Moscou tem se irritado com o apoio dos EUA à Ucrânia. Elena Panina, Diretora do Instituto de Estratégias Políticas e Econômicas Internacionais, escreveu em seu canal do Telegram em dezembro de 2023: “A melhor opção para a Rússia é responder à América de forma semelhante: com uma guerra híbrida longe de suas próprias fronteiras. O mais óbvio no momento é um ataque por procuração às forças americanas no Oriente Médio.” Em maio de 2024, Putin disse a mesma coisa. Ataques terroristas em Belgorod e em Sebastopol em um feriado religioso podem inclinar a balança a favor do Irã, especialmente se os EUA entrarem na briga. Derrotar os EUA aumentará o apoio popular à Rússia entre os muçulmanos globais e ajudará a expulsar os EUA da Ásia Ocidental – uma meta apoiada pela Rússia e pela China. O Irã é “grande demais para falir”: Moscou fez investimentos militares e econômicos e alianças com Teerã, principalmente após o início da Guerra da Ucrânia, e está prestes a assinar um novo acordo de cooperação abrangente com Teerã. O Kremlin não pode permitir que o Irã seja derrotado e a república entre em colapso. Provavelmente fornecerá inteligência, vigilância e suporte de reconhecimento por meio de satélites e aeronaves russos na Síria. A Rússia permite que o IRGC use sua base aérea Humaymim/Khmeimim na Síria porque a IDF tenta impedir que suprimentos do Irã cheguem aos aeroportos de Aleppo e Damasco. A Rússia poderia (se ainda não o fez, dado o tráfego aéreo recente entre a Rússia e a base aérea) entregar baterias de defesa aérea, mísseis e mais para o Exército Sírio e o Hezbollah.
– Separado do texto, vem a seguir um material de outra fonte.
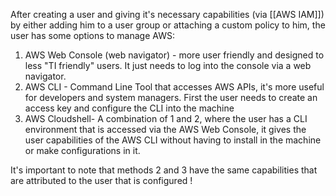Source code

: After creating a user and giving it's necessary capabilities (via [[AWS IAM]]) by either adding him to a user group or attaching a custom policy to him, the user has some options to manage AWS:

1. AWS Web Console (web navigator) - more user friendly and designed to less "TI friendly" users. It just needs to log into the console via a web navigator.
2. AWS CLI  - Command Line Tool that accesses AWS APIs, it's more useful for developers and system managers. First the user needs to create an access key and configure the CLI into the machine
3. AWS Cloudshell- A combination of 1 and 2, where the user has a CLI environment that is accessed via the AWS Web Console, it gives the user capabilities of the AWS CLI without having to install in the machine or make configurations in it. 

It's important to note that methods 2 and 3 have the same capabilities that are attributed to the user that is configured !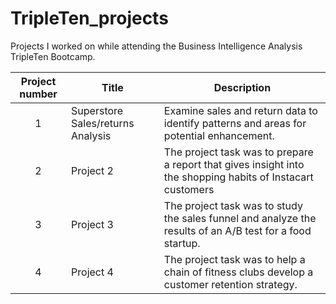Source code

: # TripleTen_projects
Projects I worked on while attending the Business Intelligence Analysis TripleTen Bootcamp.


| Project number | Title | Description |
| :-----------: | ----------- |----------- |
| 1 | Superstore Sales/returns Analysis|Examine sales and return data to identify patterns and areas for potential enhancement.|
| 2 | Project 2 | The project task was to prepare a report that gives insight into the shopping habits of Instacart customers |
| 3 | Project 3 | The project task was to study the sales funnel and analyze the results of an A/B test for a food startup. |
| 4 | Project 4 | The project task was to help a chain of fitness clubs develop a customer retention strategy. |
Desconhecidos desconhecidos

Os fatores descritos acima, juntamente com os investimentos da China e da Coreia do Norte e seus relacionamentos com o Irã, complicam quaisquer previsões sobre a iminente guerra entre Israel e a resistência libanesa. Embora sua participação militar direta seja improvável, essas potências nucleares poderiam fornecer ao Irã armas e munições essenciais. As “desconhecidas conhecidas”, algumas das quais são notadas, são suficientes para complicar os jogos de guerra, mas as “desconhecidas desconhecidas” podem tornar tais cenários discutíveis.